Teleconference, Avatar, Group Communication, User Study
  1. INTRODUCTION


Most of us have some experience with telephone conference calls. Although they save one tremendous time and money, compared to meeting in a common place, the voice-only interactions often make it hard to understand who is talking and who is listening when one talks. This problem becomes worse when the number of people in the conference starts becoming large (more than 3) and/or when there are relative strangers involved in the call – our ability to associate voice with individual person becomes harder. In addition, the non-verbal cues that occur naturally when a small group sits around a table are missing and thus even knowing when it is a good time to talk can be difficult.

Video conferencing systems arose as a means to overcome some of these difficulties but such systems exhibit their own problems. These range from the lack of eye contact to the expense of outfitting special rooms, to the latency of communication, and bandwidth considerations for moving video content over distances. In contrast, voice-conferencing over telephone, or voice over IP, coupled with computer mediated document-sharing has begun to appear.
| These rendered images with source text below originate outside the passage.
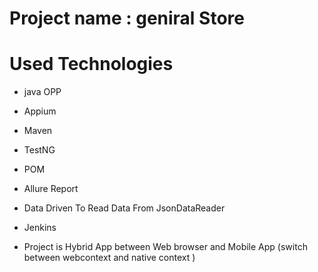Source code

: # Project name : geniral Store

# Used Technologies
- java OPP 
- Appium
- Maven 
- TestNG 
- POM 
- Allure Report
- Data Driven To Read Data From JsonDataReader
- Jenkins

 - Project is Hybrid App between Web browser and Mobile App (switch between webcontext and native context )
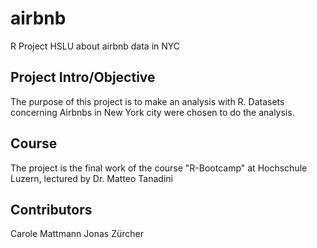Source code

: # airbnb
R Project HSLU about airbnb data in NYC


## Project Intro/Objective
The purpose of this project is to make an analysis with R. Datasets concerning Airbnbs in New York city were chosen to do the analysis.

## Course
The project is the final work of the course "R-Bootcamp" at Hochschule Luzern, lectured by Dr. Matteo Tanadini

## Contributors
Carole Mattmann
Jonas Zürcher
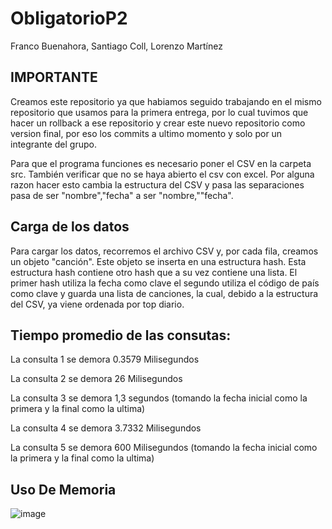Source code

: # ObligatorioP2
Franco Buenahora, Santiago Coll, Lorenzo Martínez

## IMPORTANTE 
Creamos este repositorio ya que habiamos seguido trabajando en el mismo repositorio que usamos para la primera entrega, por lo cual tuvimos que hacer un rollback a ese repositorio y crear este nuevo repositorio como version final, por eso los commits a ultimo momento y solo por un integrante del grupo.

Para que el programa funciones es necesario poner el CSV en la carpeta src. También verificar que no se haya abierto el csv con excel. Por alguna razon hacer esto cambia la estructura del CSV y pasa las separaciones pasa de ser "nombre","fecha" a ser "nombre,""fecha".

## Carga de los datos
Para cargar los datos, recorremos el archivo CSV y, por cada fila, creamos un objeto "canción". Este objeto se inserta en una estructura hash. Esta estructura hash contiene otro hash que a su vez contiene una lista. El primer hash utiliza la fecha como clave el segundo utiliza el código de país como clave y guarda una lista de canciones, la cual, debido a la estructura del CSV, ya viene ordenada por top diario.

## Tiempo promedio de las consutas:

La consulta 1 se demora 0.3579 Milisegundos

La consulta 2 se demora 26 Milisegundos 

La consulta 3 se demora 1,3 segundos  (tomando la fecha inicial como la primera y la final como la ultima)

La consulta 4 se demora 3.7332 Milisegundos

La consulta 5 se demora 600 Milisegundos (tomando la fecha inicial como la primera y la final como la ultima)   



## Uso De Memoria

![image](https://github.com/buenahora/ObligatorioP2Final/assets/134079918/db5d33e2-3ddf-46b1-a697-54532120b128)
Companies like WebEX and Placeware are having very high adoption rates. A recent study showed that use of voice-conferencing plus NetMeeting grew over 10-fold at Boeing corporation from Jan-98 to Jan-01 [16].

This paper reports on experiments to assess very low bandwidth solutions for enhancing voice-only conference calls with graphics interfaces. We are interested in how non-collocated (each in their own office) small meeting conversations can be improved. We focus here solely on the synchronous conversational aspects of a meeting and purposefully do not address issues surrounding additional means of communication such as whiteboards and/or document sharing.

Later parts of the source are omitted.